First you stop judging yourself; then you stop judging your partner.

The greatest catalyst for change in a relationship is complete

acceptance of your partner as he or she is, without needing to judge

or change them in any way. That immediately takes you beyond ego.

All mind games and all addictive clinging are then over. There are no

victims and no perpetrators anymore, no accuser and accused. This is

also the end of all codependency, of being drawn into somebody

else’s unconscious pattern and thereby enabling it to continue. You

will then either separate — in love — or move ever more deeply into

the Now together — into Being. Can it be that simple? Yes, it is that

simple.

Love is a state of Being. Your love is not outside; it is deep within

you. You can never lose it, and it cannot leave you. It is not

dependent on some other body, some external form. In the stillness

of your presence, you can feel your own formless and timeless reality

as the unmanifested life that animates your physical form. You can

then feel the same life deep within every other human and every

other creature. You look beyond the veil of form and separation. This

is the realization of oneness. This is love.

What is God? The eternal One Life underneath all the forms of life.

What is love? To feel the presence of that One Life deep within

yourself and within all creatures. To be it. Therefore, all love is the

love of God.

Love is not selective, just as the light of the sun is not selective. It

does not make one person special. It is not exclusive. Exclusivity is

not the love of God but the “love” of ego. However, the intensity with

which true love is felt can vary. There may be one person who reflects

your love back to you more clearly and more intensely than others,

and if that person feels the same toward you, it can be said that you

are in a love relationship with him or her. The bond that connects you

with that person is the same bond that connects you with the person

sitting next to you on a bus, or with a bird, a tree, a flower. Only the

degree of intensity with which it is felt differs.

Even in an otherwise addictive relationship, there may be moments

when something more real shines through, something beyond your

mutual addictive needs. These are moments when both your and your

partner’s mind briefly subside and the pain-body is temporarily in a

dormant state. This may sometimes happen during physical intimacy,

or when you are both witnessing the miracle of childbirth, or in the

presence of death, or when one of you is seriously ill — anything that

renders the mind powerless. When this happens, your Being, which is

usually buried underneath the mind, becomes revealed, and it is this

that makes true communication possible.

True communication is communion — the realization of oneness,

which is love.

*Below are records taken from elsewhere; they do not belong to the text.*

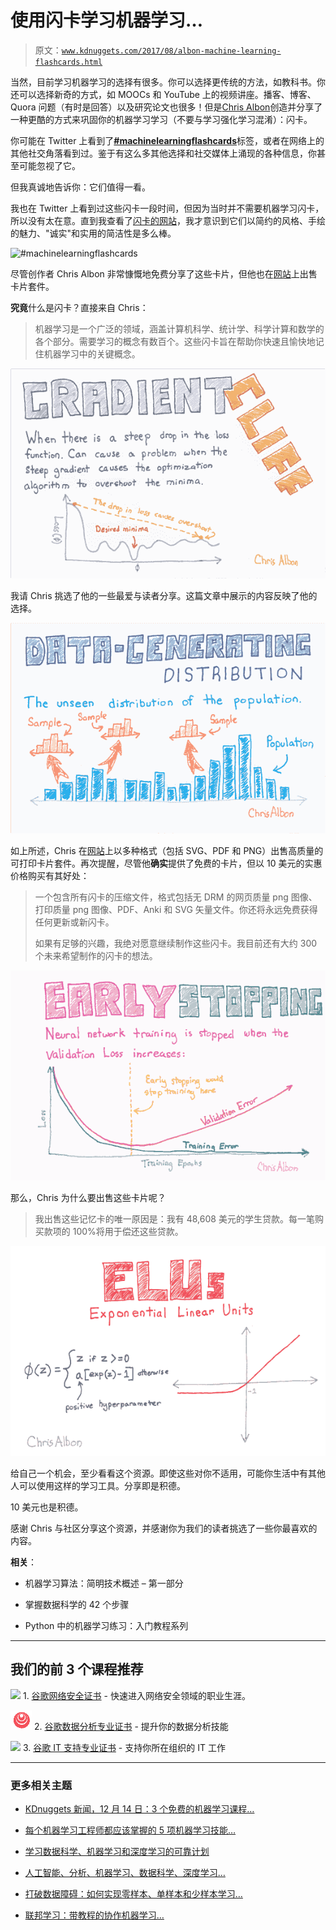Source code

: # 使用闪卡学习机器学习…

> 原文：[`www.kdnuggets.com/2017/08/albon-machine-learning-flashcards.html`](https://www.kdnuggets.com/2017/08/albon-machine-learning-flashcards.html)

当然，目前学习机器学习的选择有很多。你可以选择更传统的方法，如教科书。你还可以选择新奇的方式，如 MOOCs 和 YouTube 上的视频讲座。播客、博客、Quora 问题（有时是回答）以及研究论文也很多！但是[Chris Albon](https://twitter.com/chrisalbon)创造并分享了一种更酷的方式来巩固你的机器学习学习（不要与学习强化学习混淆）：闪卡。

你可能在 Twitter 上看到了[**#machinelearningflashcards**](https://twitter.com/hashtag/machinelearningflashcards)标签，或者在网络上的其他社交角落看到过。鉴于有这么多其他选择和社交媒体上涌现的各种信息，你甚至可能忽视了它。

但我真诚地告诉你：它们值得一看。

我也在 Twitter 上看到过这些闪卡一段时间，但因为当时并不需要机器学习闪卡，所以没有太在意。直到我查看了[闪卡的网站](http://machinelearningflashcards.com/)，我才意识到它们以简约的风格、手绘的魅力、"诚实"和实用的简洁性是多么棒。

![#machinelearningflashcards](img/259fc5af3e2e096ed596f3b39d11c5be.png)

尽管创作者 Chris Albon 非常慷慨地免费分享了这些卡片，但他也在[网站](http://machinelearningflashcards.com/)上出售卡片套件。

**究竟**什么是闪卡？直接来自 Chris：

> 机器学习是一个广泛的领域，涵盖计算机科学、统计学、科学计算和数学的各个部分。需要学习的概念有数百个。这些闪卡旨在帮助你快速且愉快地记住机器学习中的关键概念。

![#machinelearningflashcards](img/1709f96f59b1631468cb0243277f1cd2.png)

我请 Chris 挑选了他的一些最爱与读者分享。这篇文章中展示的内容反映了他的选择。

![#machinelearningflashcards](img/d9f4b37b46d3c788726cd470b9adc48e.png)

如上所述，Chris 在[网站](http://machinelearningflashcards.com/)上以多种格式（包括 SVG、PDF 和 PNG）出售高质量的可打印卡片套件。再次提醒，尽管他**确实**提供了免费的卡片，但以 10 美元的实惠价格购买有其好处：

> 一个包含所有闪卡的压缩文件，格式包括无 DRM 的网页质量 png 图像、打印质量 png 图像、PDF、Anki 和 SVG 矢量文件。你还将永远免费获得任何更新或新闪卡。
> 
> 如果有足够的兴趣，我绝对愿意继续制作这些闪卡。我目前还有大约 300 个未来希望制作的闪卡的想法。

![#machinelearningflashcards](img/abe1b2d51b4e12d7e21742510250468f.png)

那么，Chris 为什么要出售这些卡片呢？

> 我出售这些记忆卡的唯一原因是：我有 48,608 美元的学生贷款。每一笔购买款项的 100%将用于偿还这些贷款。

![#machinelearningflashcards](img/dd2f92818e0ed43a2023a99667e2ab9d.png)

给自己一个机会，至少看看这个资源。即使这些对你不适用，可能你生活中有其他人可以使用这样的学习工具。分享即是积德。

10 美元也是积德。

感谢 Chris 与社区分享这个资源，并感谢你为我们的读者挑选了一些你最喜欢的内容。

**相关**：

+   机器学习算法：简明技术概述 – 第一部分

+   掌握数据科学的 42 个步骤

+   Python 中的机器学习练习：入门教程系列

* * *

## 我们的前 3 个课程推荐

![](img/0244c01ba9267c002ef39d4907e0b8fb.png) 1\. [谷歌网络安全证书](https://www.kdnuggets.com/google-cybersecurity) - 快速进入网络安全领域的职业生涯。

![](img/e225c49c3c91745821c8c0368bf04711.png) 2\. [谷歌数据分析专业证书](https://www.kdnuggets.com/google-data-analytics) - 提升你的数据分析技能

![](img/0244c01ba9267c002ef39d4907e0b8fb.png) 3\. [谷歌 IT 支持专业证书](https://www.kdnuggets.com/google-itsupport) - 支持你所在组织的 IT 工作

* * *

### 更多相关主题

+   [KDnuggets 新闻，12 月 14 日：3 个免费的机器学习课程…](https://www.kdnuggets.com/2022/n48.html)

+   [每个机器学习工程师都应该掌握的 5 项机器学习技能…](https://www.kdnuggets.com/2023/03/5-machine-learning-skills-every-machine-learning-engineer-know-2023.html)

+   [学习数据科学、机器学习和深度学习的可靠计划](https://www.kdnuggets.com/2023/01/mwiti-solid-plan-learning-data-science-machine-learning-deep-learning.html)

+   [人工智能、分析、机器学习、数据科学、深度学习…](https://www.kdnuggets.com/2021/12/developments-predictions-ai-machine-learning-data-science-research.html)

+   [打破数据障碍：如何实现零样本、单样本和少样本学习…](https://www.kdnuggets.com/2023/08/breaking-data-barrier-zeroshot-oneshot-fewshot-learning-transforming-machine-learning.html)

+   [联邦学习：带教程的协作机器学习…](https://www.kdnuggets.com/2021/12/federated-learning-collaborative-machine-learning-tutorial-get-started.html)
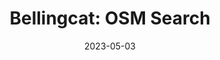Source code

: ---
title: "Bellingcat: OSM Search"
description: A guided search engine for Open Street Map to assist geospatial research.
date: 2023-05-03
year: 2023
tags:
 - tag: published
   link: https://www.bellingcat.com/resources/how-tos/2023/05/08/finding-geolocation-leads-with-bellingcats-openstreetmap-search-tool/
 - tag: maps
   link: https://www.bellingcat.com/news/2020/12/04/what-restaurants-and-maps-can-tell-us-about-billions-of-dollars-of-covid-19-relief-funds/
 - tag: conference-talk
   link: https://www.youtube.com/watch?v=VjbZo2NQgmc
externalURL: https://osm-search.bellingcat.com/
---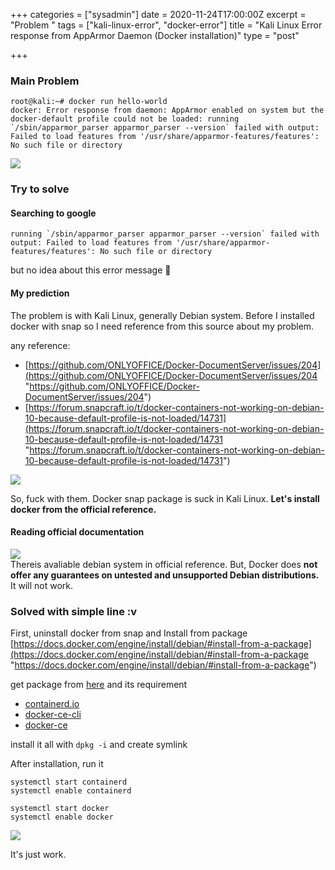 +++
categories = ["sysadmin"]
date = 2020-11-24T17:00:00Z
excerpt = "Problem "
tags = ["kali-linux-error", "docker-error"]
title = "Kali Linux Error response from AppArmor Daemon (Docker installation)"
type = "post"

+++
### Main Problem

    root@kali:~# docker run hello-world
    docker: Error response from daemon: AppArmor enabled on system but the docker-default profile could not be loaded: running `/sbin/apparmor_parser apparmor_parser --version` failed with output: Failed to load features from '/usr/share/apparmor-features/features': No such file or directory

![](https://res.cloudinary.com/bimagv/image/upload/v1611572732/2020-11/assets_2F-MHKPiw3uTjFr4uX4wLs_2F-MMwZuKvLC7Kv3kcVxoi_2F-MMw_X-bBHkXCsO5cHVZ_2FScreen_2020-11-25_06-27_oo46cr.png)

### Try to solve

#### Searching to google

    running `/sbin/apparmor_parser apparmor_parser --version` failed with output: Failed to load features from '/usr/share/apparmor-features/features': No such file or directory

‌but no idea about this error message 🤪

#### My prediction

The problem is with Kali Linux, generally Debian system. Before I installed docker with snap so I need reference from this source about my problem.

any reference:

* [https://github.com/ONLYOFFICE/Docker-DocumentServer/issues/204](https://github.com/ONLYOFFICE/Docker-DocumentServer/issues/204 "https://github.com/ONLYOFFICE/Docker-DocumentServer/issues/204")
* [https://forum.snapcraft.io/t/docker-containers-not-working-on-debian-10-because-default-profile-is-not-loaded/14731](https://forum.snapcraft.io/t/docker-containers-not-working-on-debian-10-because-default-profile-is-not-loaded/14731 "https://forum.snapcraft.io/t/docker-containers-not-working-on-debian-10-because-default-profile-is-not-loaded/14731")

![](https://res.cloudinary.com/bimagv/image/upload/v1611572825/2020-11/assets_2F-MHKPiw3uTjFr4uX4wLs_2F-MMwc34L-Xrl7NdizQMi_2F-MMwhfwYDxETJGz5W_Qe_2FScreen_2020-11-25_07-03_dxnwlf.png)

So, fuck with them. Docker snap package is suck in Kali Linux. **Let's install docker from the official reference.**

#### Reading official documentation

![](https://res.cloudinary.com/bimagv/image/upload/v1611572935/2020-11/assets_2F-MHKPiw3uTjFr4uX4wLs_2F-MMwc34L-Xrl7NdizQMi_2F-MMwemKGq68tQzi4XRbj_2FScreen_2020-11-25_06-50_bofmez.png)  
Thereis avaliable debian system in official reference. But, Docker does **not offer any guarantees on untested and unsupported Debian distributions.** It will not work.

### Solved with simple line :v

First, uninstall docker from snap and Install from package [https://docs.docker.com/engine/install/debian/#install-from-a-package](https://docs.docker.com/engine/install/debian/#install-from-a-package "https://docs.docker.com/engine/install/debian/#install-from-a-package")

get package from [here](https://download.docker.com/linux/debian/dists/stretch/pool/stable/amd64/) and its requirement

* [containerd.io](https://download.docker.com/linux/debian/dists/stretch/pool/stable/amd64/containerd.io_1.2.0-1_amd64.deb)
* [docker-ce-cli](https://download.docker.com/linux/debian/dists/stretch/pool/stable/amd64/docker-ce-cli_18.09.0\~3-0\~debian-stretch_amd64.deb)
* [docker-ce](https://download.docker.com/linux/debian/dists/stretch/pool/stable/amd64/docker-ce_18.09.0\~3-0\~debian-stretch_amd64.deb)

install it all with `dpkg -i` and create symlink

After installation, run it

    systemctl start containerd
    systemctl enable containerd
    
    systemctl start docker
    systemctl enable docker

![](https://res.cloudinary.com/bimagv/image/upload/v1611573191/2020-11/assets_2F-MHKPiw3uTjFr4uX4wLs_2F-MMwxNbCJqSz-RFNEunL_2F-MMwxePK0XowH9gicyI4_2FScreen_2020-11-25_08-13_zicb8i.png)

It's just work.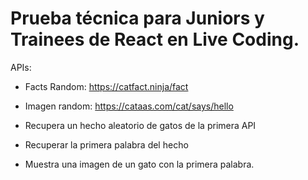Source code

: # Prueba técnica para Juniors y Trainees de React en Live Coding.

APIs:

-   Facts Random: https://catfact.ninja/fact
-   Imagen random: https://cataas.com/cat/says/hello

-   Recupera un hecho aleatorio de gatos de la primera API
-   Recuperar la primera palabra del hecho
-   Muestra una imagen de un gato con la primera palabra.
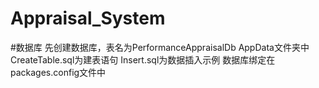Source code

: # Appraisal_System

#数据库
先创建数据库，表名为PerformanceAppraisalDb
AppData文件夹中CreateTable.sql为建表语句
Insert.sql为数据插入示例
数据库绑定在packages.config文件中
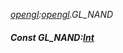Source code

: _[opengl](../../modules/opengl/opengl-module.md):[opengl](../../modules/opengl/opengl-module.md).GL\_NAND_
##### Const GL\_NAND:[Int](../../modules/wonkey/wonkey-types-int.md)
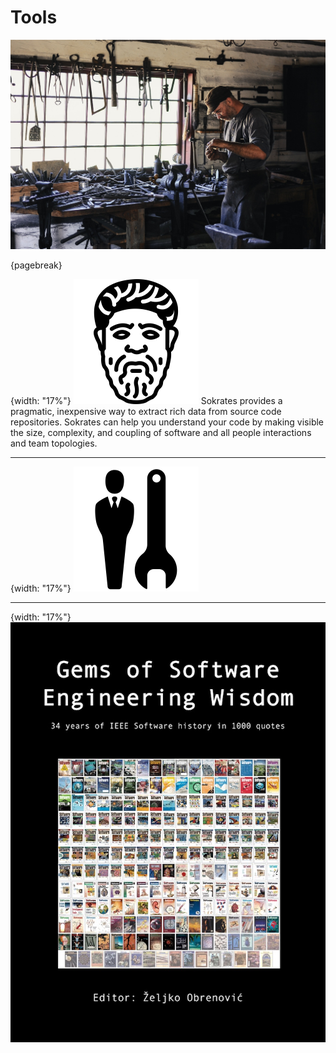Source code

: # Tools

![image by pexels from pixabay](assets/images/arch/adult-gfd09399f9_1920.jpg)

{pagebreak}

{width: "17%"}
![[Sokrates](https://sokrates.dev): Sokrates is a tool I built to implement my vision of documenting and analyzing software architectures of complex systems.](assets/images/books/sokrates.png)
Sokrates provides a pragmatic, inexpensive way to extract rich data from source code repositories.
Sokrates can help you understand your code by making visible the size, complexity, and coupling of software and all people interactions and team topologies.

* * *

{width: "17%"}
![[Productivity Tools](https://obren.io/tools): a collection of online tools I built to help me in my daily work as an architect. I reuse these tools and lessons learned in building these tools when designing Data Foundation parts of the grounded architecture.](assets/images/books/productivity_tools.png)

* * *

{width: "17%"}
![[obren359.com](https://obren359.com): I've created a curated collections and high-quality IT resources (articles, videos, podcasts).](assets/images/arch/obren359.jpeg)

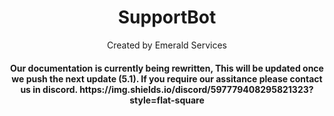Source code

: <h1 align="center">SupportBot</h1>
<p align="center">Created by Emerald Services</p>
<h4 align="center">Our documentation is currently being rewritten, This will be updated once we push the next update (5.1). If you require our assitance please contact us in discord. https://img.shields.io/discord/597779408295821323?style=flat-square</h4>
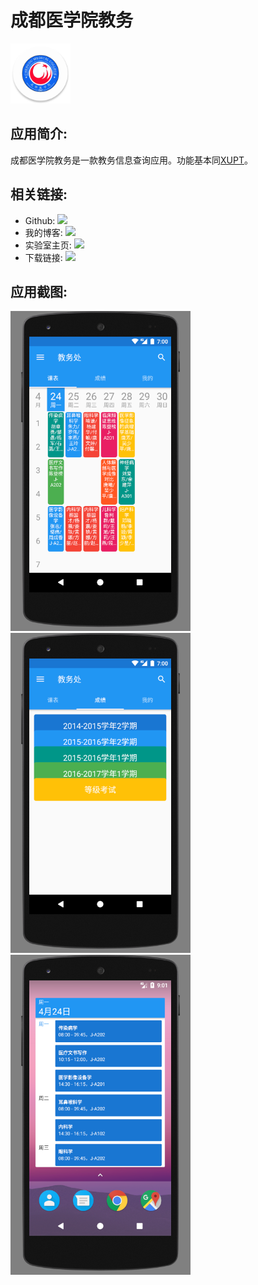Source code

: # 成都医学院教务
<img src="https://github.com/1anc3r/CMC/blob/master/app/src/main/ic_launcher-web.png?raw=true" width = "96" height = "96" alt="AirFree"/>

## 应用简介:
成都医学院教务是一款教务信息查询应用。功能基本同[XUPT](https://github.com/1anc3r/XUPT)。

## 相关链接:
* Github: [![](https://img.shields.io/badge/github-1anc3r-yellowgreen.svg)](https://github.com/1anc3r)
* 我的博客: [![](https://img.shields.io/badge/blog-1anc3r-green.svg)](http://1anc3r.github.io/)
* 实验室主页: [![](https://img.shields.io/badge/wiki-xiyoumobile-brightgreen.svg)](http://www.xiyoumobile.com/)
* 下载链接: [![](https://img.shields.io/badge/download-v1.2-blue.svg)](https://github.com/1anc3r/CMC/blob/master/app/app-release.apk?raw=true)

## 应用截图:
<img src="https://github.com/1anc3r/CMC/blob/master/Screenshots/课表.png" width = "288" height = "512" alt="" /><img src="https://github.com/1anc3r/CMC/blob/master/Screenshots/成绩单.png" width = "288" height = "512" alt=""/><img src="https://github.com/1anc3r/CMC/blob/master/Screenshots/桌面课表.png" width = "288" height = "512" alt=""/>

Usually, this is quickly lost again, unless you are able to

stay present enough to keep out the mind and its old patterns. As

soon as the mind and mind identification return, you are no longer

yourself but a mental image of yourself, and you start playing games

and roles again to get your ego needs met. You are a human mind

again, pretending to be a human being, interacting with another

mind, playing a drama called “love.”

Although brief glimpses are possible, love cannot flourish unless you

are permanently free of mind identification and your presence is

intense enough to have dissolved the pain-body — or you can at least

remain present as the watcher. The pain-body cannot then take you

over and so become destructive of love.